Copy all the lines of the data that include the word "random".
===== INFORMATION GIVEN
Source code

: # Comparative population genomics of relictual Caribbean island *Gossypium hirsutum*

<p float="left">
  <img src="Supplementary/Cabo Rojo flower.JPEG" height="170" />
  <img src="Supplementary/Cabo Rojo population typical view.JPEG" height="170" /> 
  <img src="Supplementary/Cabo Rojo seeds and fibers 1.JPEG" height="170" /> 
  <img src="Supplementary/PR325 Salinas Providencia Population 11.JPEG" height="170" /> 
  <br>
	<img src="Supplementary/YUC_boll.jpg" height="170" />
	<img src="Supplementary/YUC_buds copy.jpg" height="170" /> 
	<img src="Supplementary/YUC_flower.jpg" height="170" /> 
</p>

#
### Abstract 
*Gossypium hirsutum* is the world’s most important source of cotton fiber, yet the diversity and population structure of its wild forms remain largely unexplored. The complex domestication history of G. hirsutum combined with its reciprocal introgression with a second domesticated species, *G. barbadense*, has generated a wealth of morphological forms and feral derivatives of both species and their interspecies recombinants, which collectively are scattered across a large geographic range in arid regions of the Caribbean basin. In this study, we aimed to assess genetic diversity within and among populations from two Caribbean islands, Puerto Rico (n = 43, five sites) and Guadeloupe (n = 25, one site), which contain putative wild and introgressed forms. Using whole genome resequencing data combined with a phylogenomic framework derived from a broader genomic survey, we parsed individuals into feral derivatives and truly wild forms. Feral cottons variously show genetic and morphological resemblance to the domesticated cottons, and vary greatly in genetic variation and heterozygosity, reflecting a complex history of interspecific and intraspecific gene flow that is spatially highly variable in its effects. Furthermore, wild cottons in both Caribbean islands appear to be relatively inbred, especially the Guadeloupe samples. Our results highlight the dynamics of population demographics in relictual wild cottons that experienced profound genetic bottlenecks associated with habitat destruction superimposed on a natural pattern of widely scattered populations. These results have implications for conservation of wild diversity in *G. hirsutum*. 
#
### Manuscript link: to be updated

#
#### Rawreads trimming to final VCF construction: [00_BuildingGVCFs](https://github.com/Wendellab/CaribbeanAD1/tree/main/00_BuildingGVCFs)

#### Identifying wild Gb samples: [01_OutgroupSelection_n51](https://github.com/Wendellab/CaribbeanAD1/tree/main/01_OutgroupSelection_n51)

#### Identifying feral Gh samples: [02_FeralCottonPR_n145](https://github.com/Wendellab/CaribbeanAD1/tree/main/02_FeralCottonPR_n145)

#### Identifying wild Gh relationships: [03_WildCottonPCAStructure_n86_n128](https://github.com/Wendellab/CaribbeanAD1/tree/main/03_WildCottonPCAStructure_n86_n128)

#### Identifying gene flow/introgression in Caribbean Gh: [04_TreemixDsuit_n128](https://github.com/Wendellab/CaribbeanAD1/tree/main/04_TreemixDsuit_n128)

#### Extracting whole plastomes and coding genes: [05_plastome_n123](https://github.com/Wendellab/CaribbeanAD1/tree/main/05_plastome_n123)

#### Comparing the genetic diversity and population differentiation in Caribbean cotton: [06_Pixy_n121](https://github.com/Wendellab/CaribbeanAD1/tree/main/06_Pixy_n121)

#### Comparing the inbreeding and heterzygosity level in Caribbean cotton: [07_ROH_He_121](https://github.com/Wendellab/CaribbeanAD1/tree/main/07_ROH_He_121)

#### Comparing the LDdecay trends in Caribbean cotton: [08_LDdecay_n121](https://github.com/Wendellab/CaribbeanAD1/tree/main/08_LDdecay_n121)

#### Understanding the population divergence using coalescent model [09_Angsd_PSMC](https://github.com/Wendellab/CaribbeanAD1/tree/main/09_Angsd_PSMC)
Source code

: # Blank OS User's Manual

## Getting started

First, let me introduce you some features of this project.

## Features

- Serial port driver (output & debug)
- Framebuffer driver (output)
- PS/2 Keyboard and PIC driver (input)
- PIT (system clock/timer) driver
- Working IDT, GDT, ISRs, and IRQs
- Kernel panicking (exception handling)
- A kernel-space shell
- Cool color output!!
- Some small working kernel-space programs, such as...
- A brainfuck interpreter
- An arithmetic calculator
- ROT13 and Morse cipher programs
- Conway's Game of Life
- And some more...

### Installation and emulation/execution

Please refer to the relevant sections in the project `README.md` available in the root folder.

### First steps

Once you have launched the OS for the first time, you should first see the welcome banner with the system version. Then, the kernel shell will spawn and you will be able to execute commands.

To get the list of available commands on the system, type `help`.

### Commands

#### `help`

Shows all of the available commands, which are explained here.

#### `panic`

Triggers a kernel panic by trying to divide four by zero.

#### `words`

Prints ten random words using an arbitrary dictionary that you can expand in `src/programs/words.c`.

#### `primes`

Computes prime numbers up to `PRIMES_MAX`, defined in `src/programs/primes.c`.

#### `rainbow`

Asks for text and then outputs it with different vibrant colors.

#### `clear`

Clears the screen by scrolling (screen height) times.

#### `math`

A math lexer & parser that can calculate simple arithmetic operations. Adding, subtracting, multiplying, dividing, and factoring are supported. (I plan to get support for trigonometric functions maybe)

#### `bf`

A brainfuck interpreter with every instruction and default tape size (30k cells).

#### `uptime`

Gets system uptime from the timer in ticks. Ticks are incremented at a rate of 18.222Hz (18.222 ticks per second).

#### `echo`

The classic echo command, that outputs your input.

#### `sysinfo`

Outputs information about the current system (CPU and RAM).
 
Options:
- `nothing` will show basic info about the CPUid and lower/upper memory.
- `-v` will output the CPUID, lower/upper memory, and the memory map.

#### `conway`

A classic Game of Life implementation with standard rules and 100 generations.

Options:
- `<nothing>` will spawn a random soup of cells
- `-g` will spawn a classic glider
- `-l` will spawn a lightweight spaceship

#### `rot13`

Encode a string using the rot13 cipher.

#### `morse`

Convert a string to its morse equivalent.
==========
-- RESULT FOR THIS TASK --
Prints ten random words using an arbitrary dictionary that you can expand in `src/programs/words.c`.
- `<nothing>` will spawn a random soup of cells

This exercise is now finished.